Daniel Terral, directeur d'un établissement pour polyhandicapés et coordinateur d'un ouvrage sur les Sessad (6)ortées logiquement, selon lui, à un rôle de « chef d'orchestre du réseau », ces structures « toujours aussi neuves » doivent devenir les garantes de la mise en oeuvre du projet personnalisé d'une personne handicapée en même temps que son interlocuteur « unique, sinon privilégié ». « Cette nouvelle configuration aurait pour conséquence d'atténuer la juxtaposition des services et l'empilement des dispositifs qui, la plupart du temps, s'avèrent coûteux et pas toujours efficaces », estime Daniel Terral, qui appelle à « une globalisation des réponses » et à passer « d'une logique centrée sur la personne handicapée à une logique de territoire au profit de la personne. »
Une étude de la DREES à paraître (7) dresse un portrait robot des Sessad. Selon ses premiers résultats, trois jeunes handicapés sur dix en moyenne sont adressés à un Sessad, plus de la moitié d'entre eux en raison de déficiences psychiques ou intellectuelles. Dans 64 % des cas, cette orientation est demandée non par les familles, mais par les professionnels. L'intervention du Sessad ne remplace pas forcément celle d'autres institutions, mais vient plutôt en complément de celle des praticiens libéraux (kinésithérapeutes, orthophonistes, psychologues). Ainsi, cinq jeunes sur dix pris en charge par un Sessad ont bénéficié de soins en hôpital (dont 25 % à temps complet), quatre sur dix d'un accompagnement par un assistant de vie sociale ou un aide-éducateur, plus d'un sur dix par un maître itinérant spécialisé. Les interventions ont lieu à 55 % dans les locaux du Sessad, à 52 % à l'école, à 41 % à domicile. Plus de la moitié des suivis dépassent deux années. Enfin, l'équipe pluridisciplinaire d'un Sessad est constituée en moyenne de six salariés (éducateurs spécialisés et personnels paramédicaux, pour l'essentiel), et se caractérise par un travail très spécifique réparti entre des interventions directes (éducatives, suivis médicaux, visites, etc.) et indirectes (travail d'équipe, réunions de pratiques, partenariats, etc.), ces dernières ayant tendance à s'amplifier. Les Sessad sont plébiscités par les parents (neuf avis positifs sur dix), qui se disent largement associés à la prise en charge de leur enfant et mettent en avant ses progrès (80 % des opinions).

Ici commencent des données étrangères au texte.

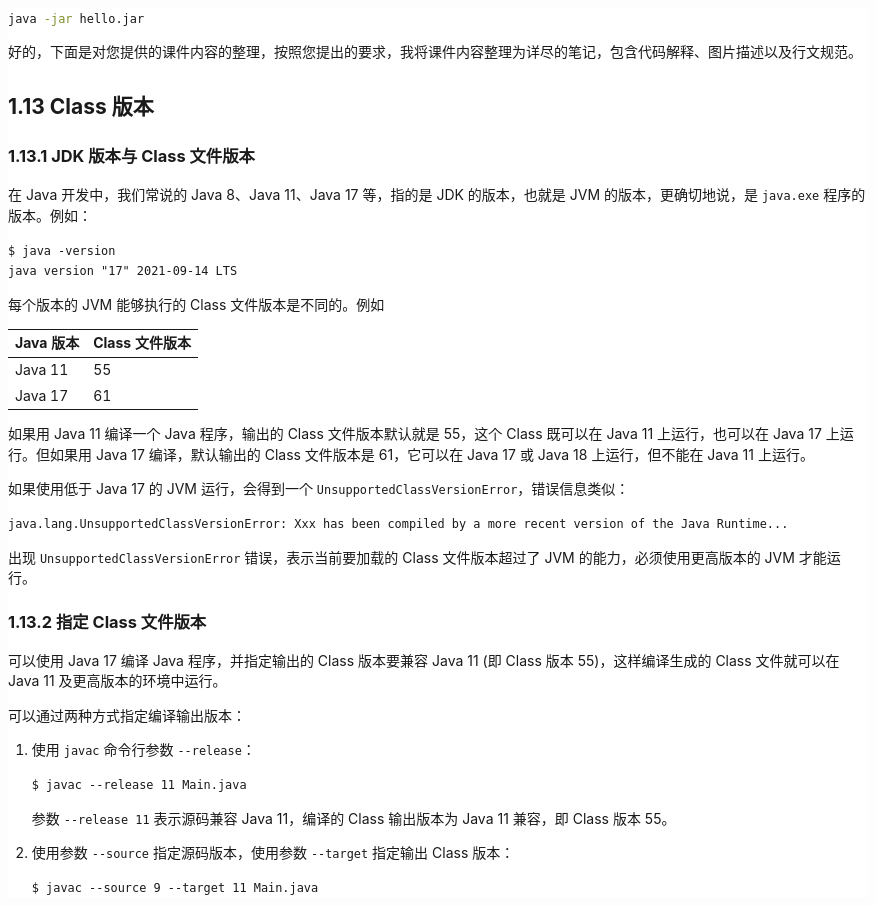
 ```bash
java -jar hello.jar
```

好的，下面是对您提供的课件内容的整理，按照您提出的要求，我将课件内容整理为详尽的笔记，包含代码解释、图片描述以及行文规范。

## 1.13 Class 版本

### 1.13.1 JDK 版本与 Class 文件版本

在 Java 开发中，我们常说的 Java 8、Java 11、Java 17 等，指的是 JDK 的版本，也就是 JVM 的版本，更确切地说，是 `java.exe` 程序的版本。例如：

```shell
$ java -version
java version "17" 2021-09-14 LTS
```

每个版本的 JVM 能够执行的 Class 文件版本是不同的。例如

| Java 版本 | Class 文件版本 |
|---|---|
| Java 11 | 55 |
| Java 17 | 61 |

如果用 Java 11 编译一个 Java 程序，输出的 Class 文件版本默认就是 55，这个 Class 既可以在 Java 11 上运行，也可以在 Java 17 上运行。但如果用 Java 17 编译，默认输出的 Class 文件版本是 61，它可以在 Java 17 或 Java 18 上运行，但不能在 Java 11 上运行。

如果使用低于 Java 17 的 JVM 运行，会得到一个 `UnsupportedClassVersionError`，错误信息类似：

```plain
java.lang.UnsupportedClassVersionError: Xxx has been compiled by a more recent version of the Java Runtime...
```

出现 `UnsupportedClassVersionError` 错误，表示当前要加载的 Class 文件版本超过了 JVM 的能力，必须使用更高版本的 JVM 才能运行。

### 1.13.2 指定 Class 文件版本

可以使用 Java 17 编译 Java 程序，并指定输出的 Class 版本要兼容 Java 11 (即 Class 版本 55)，这样编译生成的 Class 文件就可以在 Java 11 及更高版本的环境中运行。

可以通过两种方式指定编译输出版本：

1.  使用 `javac` 命令行参数 `--release`：

    ```shell
    $ javac --release 11 Main.java
    ```

    参数 `--release 11` 表示源码兼容 Java 11，编译的 Class 输出版本为 Java 11 兼容，即 Class 版本 55。

2.  使用参数 `--source` 指定源码版本，使用参数 `--target` 指定输出 Class 版本：

    ```shell
    $ javac --source 9 --target 11 Main.java
    ```
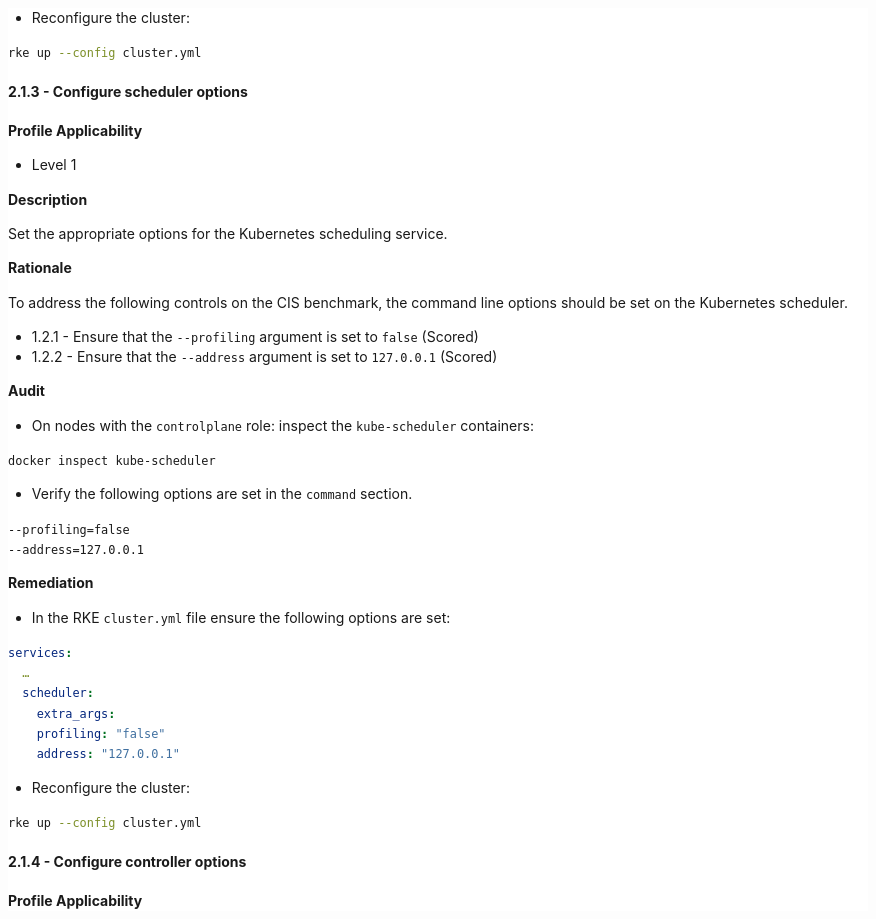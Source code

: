 * Reconfigure the cluster:

``` bash
rke up --config cluster.yml
```

#### 2.1.3 - Configure scheduler options

**Profile Applicability**

* Level 1

**Description**

Set the appropriate options for the Kubernetes scheduling service.

**Rationale**

To address the following controls on the CIS benchmark, the command line options should be set on the Kubernetes scheduler.

* 1.2.1 - Ensure that the `--profiling` argument is set to `false` (Scored)
* 1.2.2 - Ensure that the `--address` argument is set to `127.0.0.1` (Scored)

**Audit**

* On nodes with the `controlplane` role: inspect the `kube-scheduler` containers:

``` bash
docker inspect kube-scheduler
```

* Verify the following options are set in the `command` section.

``` text
--profiling=false
--address=127.0.0.1
```

**Remediation**

* In the RKE `cluster.yml` file ensure the following options are set:

``` yaml
services:
  …
  scheduler:
    extra_args:
    profiling: "false"
    address: "127.0.0.1"
```

* Reconfigure the cluster:

``` bash
rke up --config cluster.yml
```

#### 2.1.4 - Configure controller options

**Profile Applicability**

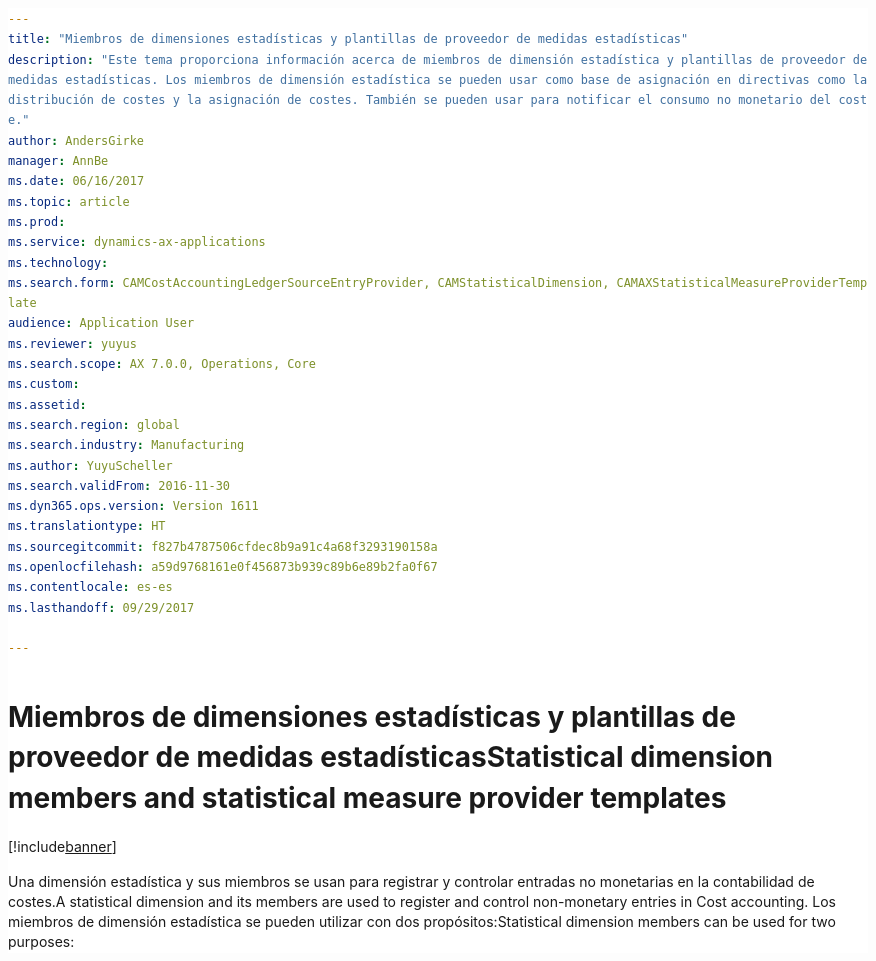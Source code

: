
 ```yaml
---
title: "Miembros de dimensiones estadísticas y plantillas de proveedor de medidas estadísticas"
description: "Este tema proporciona información acerca de miembros de dimensión estadística y plantillas de proveedor de medidas estadísticas. Los miembros de dimensión estadística se pueden usar como base de asignación en directivas como la distribución de costes y la asignación de costes. También se pueden usar para notificar el consumo no monetario del coste."
author: AndersGirke
manager: AnnBe
ms.date: 06/16/2017
ms.topic: article
ms.prod: 
ms.service: dynamics-ax-applications
ms.technology: 
ms.search.form: CAMCostAccountingLedgerSourceEntryProvider, CAMStatisticalDimension, CAMAXStatisticalMeasureProviderTemplate
audience: Application User
ms.reviewer: yuyus
ms.search.scope: AX 7.0.0, Operations, Core
ms.custom: 
ms.assetid: 
ms.search.region: global
ms.search.industry: Manufacturing
ms.author: YuyuScheller
ms.search.validFrom: 2016-11-30
ms.dyn365.ops.version: Version 1611
ms.translationtype: HT
ms.sourcegitcommit: f827b4787506cfdec8b9a91c4a68f3293190158a
ms.openlocfilehash: a59d9768161e0f456873b939c89b6e89b2fa0f67
ms.contentlocale: es-es
ms.lasthandoff: 09/29/2017

---
```


# <a name="statistical-dimension-members-and-statistical-measure-provider-templates"></a><span data-ttu-id="0f0e5-105">Miembros de dimensiones estadísticas y plantillas de proveedor de medidas estadísticas</span><span class="sxs-lookup"><span data-stu-id="0f0e5-105">Statistical dimension members and statistical measure provider templates</span></span>

[!include[banner](../includes/banner.md)]

<span data-ttu-id="0f0e5-106">Una dimensión estadística y sus miembros se usan para registrar y controlar entradas no monetarias en la contabilidad de costes.</span><span class="sxs-lookup"><span data-stu-id="0f0e5-106">A statistical dimension and its members are used to register and control non-monetary entries in Cost accounting.</span></span> <span data-ttu-id="0f0e5-107">Los miembros de dimensión estadística se pueden utilizar con dos propósitos:</span><span class="sxs-lookup"><span data-stu-id="0f0e5-107">Statistical dimension members can be used for two purposes:</span></span>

(1) Intervenant lors des journées « Quelle professionnalisation face aux enjeux des nouvelles politiques sociales et médico-sociale ? », organisées les 28 et 29 septembre dernier à Toulouse par l'Association nationale des centres régionaux pour l'enfance et l'adolescence inadaptées (Ancreai) - Contact : CREAI Midi-Pyrénées - 50, boulevard Deltour - 31500 Toulouse - Tél. 05 61 34 25 25.

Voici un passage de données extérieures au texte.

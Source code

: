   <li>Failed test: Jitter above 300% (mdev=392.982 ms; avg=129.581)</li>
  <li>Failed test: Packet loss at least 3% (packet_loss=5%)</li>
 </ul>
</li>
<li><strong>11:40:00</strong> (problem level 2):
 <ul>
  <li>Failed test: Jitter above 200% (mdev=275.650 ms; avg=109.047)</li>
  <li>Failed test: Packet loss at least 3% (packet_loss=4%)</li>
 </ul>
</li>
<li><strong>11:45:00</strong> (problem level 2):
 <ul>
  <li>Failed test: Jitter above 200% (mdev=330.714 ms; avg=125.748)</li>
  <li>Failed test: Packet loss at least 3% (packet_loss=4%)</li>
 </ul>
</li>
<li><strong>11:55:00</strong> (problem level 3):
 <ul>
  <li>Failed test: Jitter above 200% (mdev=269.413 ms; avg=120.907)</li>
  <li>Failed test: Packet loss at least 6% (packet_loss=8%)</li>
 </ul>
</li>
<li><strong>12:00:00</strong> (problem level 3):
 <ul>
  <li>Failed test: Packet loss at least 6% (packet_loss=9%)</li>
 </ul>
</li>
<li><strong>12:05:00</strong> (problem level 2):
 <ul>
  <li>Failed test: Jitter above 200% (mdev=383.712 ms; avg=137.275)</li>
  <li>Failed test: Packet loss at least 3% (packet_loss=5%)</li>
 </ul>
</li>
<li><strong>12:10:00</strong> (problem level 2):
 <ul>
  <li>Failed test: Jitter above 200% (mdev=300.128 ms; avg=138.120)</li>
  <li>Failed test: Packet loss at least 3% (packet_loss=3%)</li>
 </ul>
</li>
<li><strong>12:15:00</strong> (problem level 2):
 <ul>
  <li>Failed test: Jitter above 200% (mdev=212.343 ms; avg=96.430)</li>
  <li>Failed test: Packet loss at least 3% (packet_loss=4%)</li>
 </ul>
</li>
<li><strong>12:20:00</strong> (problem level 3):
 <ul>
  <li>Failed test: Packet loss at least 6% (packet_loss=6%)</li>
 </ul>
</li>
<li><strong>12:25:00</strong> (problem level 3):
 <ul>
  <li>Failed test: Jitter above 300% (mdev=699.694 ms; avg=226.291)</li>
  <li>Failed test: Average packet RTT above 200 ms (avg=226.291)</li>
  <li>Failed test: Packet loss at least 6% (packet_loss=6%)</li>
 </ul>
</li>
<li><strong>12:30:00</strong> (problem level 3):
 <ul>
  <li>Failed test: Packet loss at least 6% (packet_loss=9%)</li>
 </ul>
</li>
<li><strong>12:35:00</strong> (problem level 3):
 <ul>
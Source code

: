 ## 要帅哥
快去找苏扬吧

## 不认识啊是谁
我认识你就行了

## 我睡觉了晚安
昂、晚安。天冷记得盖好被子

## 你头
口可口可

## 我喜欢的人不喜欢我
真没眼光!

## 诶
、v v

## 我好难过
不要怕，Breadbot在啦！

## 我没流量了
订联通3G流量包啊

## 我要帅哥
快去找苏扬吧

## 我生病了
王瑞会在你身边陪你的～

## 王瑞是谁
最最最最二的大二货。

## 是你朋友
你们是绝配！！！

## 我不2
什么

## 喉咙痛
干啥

(2) Décret du 27 octobre 1989 et ses annexes XXIV, suivi de la circulaire d'application du 30 octobre 1989.
(3) Qui peuvent être autonomes ou rattachés à un établissement.

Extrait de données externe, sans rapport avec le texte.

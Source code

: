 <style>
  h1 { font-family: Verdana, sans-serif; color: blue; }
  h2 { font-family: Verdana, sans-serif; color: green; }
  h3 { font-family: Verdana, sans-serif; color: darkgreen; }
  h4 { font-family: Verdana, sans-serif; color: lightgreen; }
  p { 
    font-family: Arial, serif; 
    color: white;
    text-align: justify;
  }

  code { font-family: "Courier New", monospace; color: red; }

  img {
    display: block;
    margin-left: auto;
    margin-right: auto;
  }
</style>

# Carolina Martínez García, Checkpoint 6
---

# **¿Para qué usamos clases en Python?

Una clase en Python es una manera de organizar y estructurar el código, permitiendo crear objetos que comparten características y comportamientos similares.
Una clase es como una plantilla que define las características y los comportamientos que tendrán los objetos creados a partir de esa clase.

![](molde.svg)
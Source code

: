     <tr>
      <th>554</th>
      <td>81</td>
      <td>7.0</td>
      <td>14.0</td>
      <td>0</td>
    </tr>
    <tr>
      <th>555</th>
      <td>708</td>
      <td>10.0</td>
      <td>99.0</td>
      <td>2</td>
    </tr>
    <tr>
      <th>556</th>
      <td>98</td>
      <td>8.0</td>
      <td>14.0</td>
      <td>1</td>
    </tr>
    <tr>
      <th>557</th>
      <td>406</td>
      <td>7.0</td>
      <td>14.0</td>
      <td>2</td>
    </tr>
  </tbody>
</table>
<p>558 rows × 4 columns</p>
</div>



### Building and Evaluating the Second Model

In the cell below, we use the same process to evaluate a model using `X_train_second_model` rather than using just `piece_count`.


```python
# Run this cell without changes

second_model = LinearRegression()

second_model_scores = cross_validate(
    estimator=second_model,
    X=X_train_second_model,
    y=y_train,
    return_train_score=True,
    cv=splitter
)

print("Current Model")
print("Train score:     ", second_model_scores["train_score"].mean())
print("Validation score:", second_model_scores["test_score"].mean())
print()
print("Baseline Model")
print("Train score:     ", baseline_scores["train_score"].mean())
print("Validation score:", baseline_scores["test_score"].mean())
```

(5) Annoncé par la circulaire du 30 mars 2006 sur la coordination des secteurs sanitaire, social et médico-social - Voir ASH n° 2457 du 26-05-06, p. 13.
(6) Prendre en charge à domicile l'enfant handicapé - Ouvrage collectif sous la direction de Daniel Terral -Ed. Dunod - Réédité en 2006.
(7) Etude portant sur les enfants et les adolescents accueillis en Sessad, effectuée à la demande de la DREES par le CREAI de Bretagne sur la base des dossiers des commissions départementales de l'éducation spéciale et des commissions techniques des CREAI. Ses résultats sont en cours d'exploitation.